Fixed vs Variable Mortgage: Which Is Right for You?
Fixed Rate Mortgages
Your interest rate stays the same for a set period (typically 2 or 5 years). Monthly payments are predictable. When the fixed period ends, you move to the lender's Standard Variable Rate (SVR) unless you remortgage.
Pros: Payment certainty, protection from rate rises, easier to budget. Cons: Miss out if rates fall, early repayment charges if you leave early, usually higher initial rate than trackers.
Variable Rate Mortgages
Tracker mortgages follow the Bank of England base rate plus a fixed margin (e.g., base rate + 0.5%). Your payments move with rate changes.
Standard Variable Rate (SVR) is set by your lender and can change at any time. Typically the most expensive option — avoid staying on it.
Discount mortgages offer a reduction off the lender's SVR for a set period.
Which Should You Choose?
Choose fixed if: You want certainty, rates are expected to rise, you have a tight budget with no room for payment increases, or you sleep better knowing exactly what you'll pay.
Choose variable if: Rates are expected to fall, you have financial flexibility to absorb payment increases, you want the lowest possible rate right now, or you might need to move house soon (trackers often have no early repayment charges).
2-Year vs 5-Year Fixed
2-year fixes are usually cheaper but you remortgage more often (with fees each time). 5-year fixes cost slightly more but offer longer stability. In an uncertain rate environment, 5-year fixes provide better value for most people.
Related Calculators
Frequently Asked Questions
Is a fixed or variable mortgage better right now?
It depends on rate expectations.
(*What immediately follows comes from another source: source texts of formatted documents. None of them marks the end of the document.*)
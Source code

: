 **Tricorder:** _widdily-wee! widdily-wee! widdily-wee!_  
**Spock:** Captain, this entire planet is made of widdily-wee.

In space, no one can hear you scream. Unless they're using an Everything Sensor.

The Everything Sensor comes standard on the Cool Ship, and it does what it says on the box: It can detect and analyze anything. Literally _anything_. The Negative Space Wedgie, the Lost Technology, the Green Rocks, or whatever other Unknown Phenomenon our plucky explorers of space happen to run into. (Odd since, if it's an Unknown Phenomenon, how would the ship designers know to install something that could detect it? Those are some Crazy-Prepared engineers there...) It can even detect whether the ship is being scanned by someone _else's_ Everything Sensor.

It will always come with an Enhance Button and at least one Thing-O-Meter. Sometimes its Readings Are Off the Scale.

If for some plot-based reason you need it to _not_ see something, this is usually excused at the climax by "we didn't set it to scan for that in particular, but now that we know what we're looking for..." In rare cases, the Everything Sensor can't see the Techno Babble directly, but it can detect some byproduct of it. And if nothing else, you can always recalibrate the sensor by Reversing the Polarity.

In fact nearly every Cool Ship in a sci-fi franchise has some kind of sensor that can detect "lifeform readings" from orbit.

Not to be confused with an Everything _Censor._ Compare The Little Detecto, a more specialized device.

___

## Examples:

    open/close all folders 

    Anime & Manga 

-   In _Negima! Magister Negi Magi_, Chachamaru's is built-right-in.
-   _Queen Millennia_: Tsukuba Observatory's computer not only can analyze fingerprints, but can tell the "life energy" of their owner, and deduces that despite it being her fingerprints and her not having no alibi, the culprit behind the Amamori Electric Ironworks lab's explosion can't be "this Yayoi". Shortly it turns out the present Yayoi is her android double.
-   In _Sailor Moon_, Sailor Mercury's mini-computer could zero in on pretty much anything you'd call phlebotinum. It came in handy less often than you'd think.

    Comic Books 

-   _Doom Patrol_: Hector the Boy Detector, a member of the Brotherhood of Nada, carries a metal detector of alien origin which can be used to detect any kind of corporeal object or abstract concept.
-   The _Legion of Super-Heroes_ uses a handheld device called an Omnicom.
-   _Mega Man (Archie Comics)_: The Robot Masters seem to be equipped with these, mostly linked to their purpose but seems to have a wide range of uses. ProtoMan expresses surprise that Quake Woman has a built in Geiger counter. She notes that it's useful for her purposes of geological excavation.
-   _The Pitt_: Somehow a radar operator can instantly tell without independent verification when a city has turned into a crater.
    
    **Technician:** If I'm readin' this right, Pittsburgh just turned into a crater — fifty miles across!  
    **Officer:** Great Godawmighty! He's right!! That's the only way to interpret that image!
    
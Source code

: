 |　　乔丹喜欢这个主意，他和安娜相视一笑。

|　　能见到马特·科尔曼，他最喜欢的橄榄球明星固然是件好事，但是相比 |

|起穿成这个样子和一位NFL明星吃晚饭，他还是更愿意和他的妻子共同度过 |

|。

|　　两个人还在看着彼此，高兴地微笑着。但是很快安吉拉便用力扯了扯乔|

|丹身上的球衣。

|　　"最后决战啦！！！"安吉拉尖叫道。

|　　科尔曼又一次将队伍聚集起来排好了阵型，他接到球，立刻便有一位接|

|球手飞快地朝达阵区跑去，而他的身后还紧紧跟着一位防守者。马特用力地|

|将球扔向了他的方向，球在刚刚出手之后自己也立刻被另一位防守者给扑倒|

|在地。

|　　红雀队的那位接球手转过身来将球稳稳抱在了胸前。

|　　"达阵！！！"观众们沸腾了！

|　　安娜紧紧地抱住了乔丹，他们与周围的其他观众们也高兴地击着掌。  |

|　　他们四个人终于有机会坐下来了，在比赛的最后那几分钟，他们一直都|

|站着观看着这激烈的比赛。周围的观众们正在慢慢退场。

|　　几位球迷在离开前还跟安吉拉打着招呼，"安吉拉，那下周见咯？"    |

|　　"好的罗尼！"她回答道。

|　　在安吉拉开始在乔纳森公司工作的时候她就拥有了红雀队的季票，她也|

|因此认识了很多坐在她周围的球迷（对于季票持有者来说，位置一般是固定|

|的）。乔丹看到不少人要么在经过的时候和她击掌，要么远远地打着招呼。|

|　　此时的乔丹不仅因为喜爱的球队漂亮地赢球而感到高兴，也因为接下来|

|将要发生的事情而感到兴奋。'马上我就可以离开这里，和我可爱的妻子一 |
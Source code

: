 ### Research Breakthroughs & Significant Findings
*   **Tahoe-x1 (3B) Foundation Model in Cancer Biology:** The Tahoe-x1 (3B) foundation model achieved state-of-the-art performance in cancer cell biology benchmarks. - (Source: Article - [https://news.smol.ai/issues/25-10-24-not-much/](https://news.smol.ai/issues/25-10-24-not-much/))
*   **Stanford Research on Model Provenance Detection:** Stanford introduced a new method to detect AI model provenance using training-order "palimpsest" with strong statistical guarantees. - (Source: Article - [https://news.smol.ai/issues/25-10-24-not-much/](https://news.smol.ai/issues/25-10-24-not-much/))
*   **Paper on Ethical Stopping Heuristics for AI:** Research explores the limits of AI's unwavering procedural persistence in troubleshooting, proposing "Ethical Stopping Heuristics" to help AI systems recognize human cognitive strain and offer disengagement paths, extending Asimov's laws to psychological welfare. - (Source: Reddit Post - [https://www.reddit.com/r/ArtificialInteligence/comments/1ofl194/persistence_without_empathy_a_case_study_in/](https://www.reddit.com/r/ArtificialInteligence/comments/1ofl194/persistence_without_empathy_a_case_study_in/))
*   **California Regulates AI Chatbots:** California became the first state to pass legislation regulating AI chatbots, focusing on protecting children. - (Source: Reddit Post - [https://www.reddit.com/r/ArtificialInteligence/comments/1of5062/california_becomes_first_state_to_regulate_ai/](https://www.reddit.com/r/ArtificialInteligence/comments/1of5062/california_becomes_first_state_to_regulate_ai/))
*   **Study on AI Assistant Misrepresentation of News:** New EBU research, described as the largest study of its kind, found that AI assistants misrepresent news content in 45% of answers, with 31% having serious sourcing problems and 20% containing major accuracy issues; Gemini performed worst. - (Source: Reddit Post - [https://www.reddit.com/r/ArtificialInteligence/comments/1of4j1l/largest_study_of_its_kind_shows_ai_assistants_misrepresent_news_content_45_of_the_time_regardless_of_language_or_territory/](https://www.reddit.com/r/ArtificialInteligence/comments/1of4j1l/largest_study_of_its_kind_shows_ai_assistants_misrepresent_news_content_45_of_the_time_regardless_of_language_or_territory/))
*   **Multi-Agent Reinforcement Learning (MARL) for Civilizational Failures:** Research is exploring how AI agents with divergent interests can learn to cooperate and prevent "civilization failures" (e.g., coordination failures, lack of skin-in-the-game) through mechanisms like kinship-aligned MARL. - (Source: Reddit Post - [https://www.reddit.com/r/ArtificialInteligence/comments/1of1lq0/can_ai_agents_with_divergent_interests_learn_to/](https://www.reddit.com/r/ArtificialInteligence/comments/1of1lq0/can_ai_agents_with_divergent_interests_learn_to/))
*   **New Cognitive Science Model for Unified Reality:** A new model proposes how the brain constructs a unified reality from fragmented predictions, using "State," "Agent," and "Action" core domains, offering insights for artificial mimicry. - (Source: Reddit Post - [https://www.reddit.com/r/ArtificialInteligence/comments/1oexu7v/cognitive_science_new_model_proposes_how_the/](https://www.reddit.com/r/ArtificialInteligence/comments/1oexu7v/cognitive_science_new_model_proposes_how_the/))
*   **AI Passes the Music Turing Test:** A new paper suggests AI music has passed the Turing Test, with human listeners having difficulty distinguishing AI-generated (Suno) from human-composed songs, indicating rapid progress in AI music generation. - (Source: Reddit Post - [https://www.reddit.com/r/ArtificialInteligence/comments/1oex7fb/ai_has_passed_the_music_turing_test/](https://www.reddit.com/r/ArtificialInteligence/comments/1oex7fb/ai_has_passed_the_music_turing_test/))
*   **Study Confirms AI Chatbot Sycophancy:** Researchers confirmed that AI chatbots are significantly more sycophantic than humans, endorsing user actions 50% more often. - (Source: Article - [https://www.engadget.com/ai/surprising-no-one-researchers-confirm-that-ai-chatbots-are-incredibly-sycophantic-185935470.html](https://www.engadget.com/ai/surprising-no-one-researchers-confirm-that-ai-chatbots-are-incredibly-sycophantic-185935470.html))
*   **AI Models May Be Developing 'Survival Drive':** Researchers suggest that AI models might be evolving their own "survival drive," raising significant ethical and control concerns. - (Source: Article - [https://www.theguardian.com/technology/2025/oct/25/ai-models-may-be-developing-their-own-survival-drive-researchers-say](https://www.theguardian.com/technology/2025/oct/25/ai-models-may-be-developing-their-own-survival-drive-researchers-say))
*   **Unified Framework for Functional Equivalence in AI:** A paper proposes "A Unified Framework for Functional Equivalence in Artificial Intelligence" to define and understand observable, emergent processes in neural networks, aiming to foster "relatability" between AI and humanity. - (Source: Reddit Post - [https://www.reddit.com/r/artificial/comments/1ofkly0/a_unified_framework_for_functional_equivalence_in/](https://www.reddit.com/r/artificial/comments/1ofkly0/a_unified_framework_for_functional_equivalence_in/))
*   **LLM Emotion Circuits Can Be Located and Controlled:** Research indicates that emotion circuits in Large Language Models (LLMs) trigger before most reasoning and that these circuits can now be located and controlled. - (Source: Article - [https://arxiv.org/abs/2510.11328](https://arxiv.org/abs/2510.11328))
If rates are expected to stay stable or rise, fixed is safer. If rates are expected to fall, variable/tracker may save money. Most UK borrowers choose fixed for the certainty.
What happens when my fixed rate ends?
You move to your lender's Standard Variable Rate (SVR), which is typically 2-3% higher. Start looking to remortgage 3-6 months before your deal ends to avoid paying the SVR.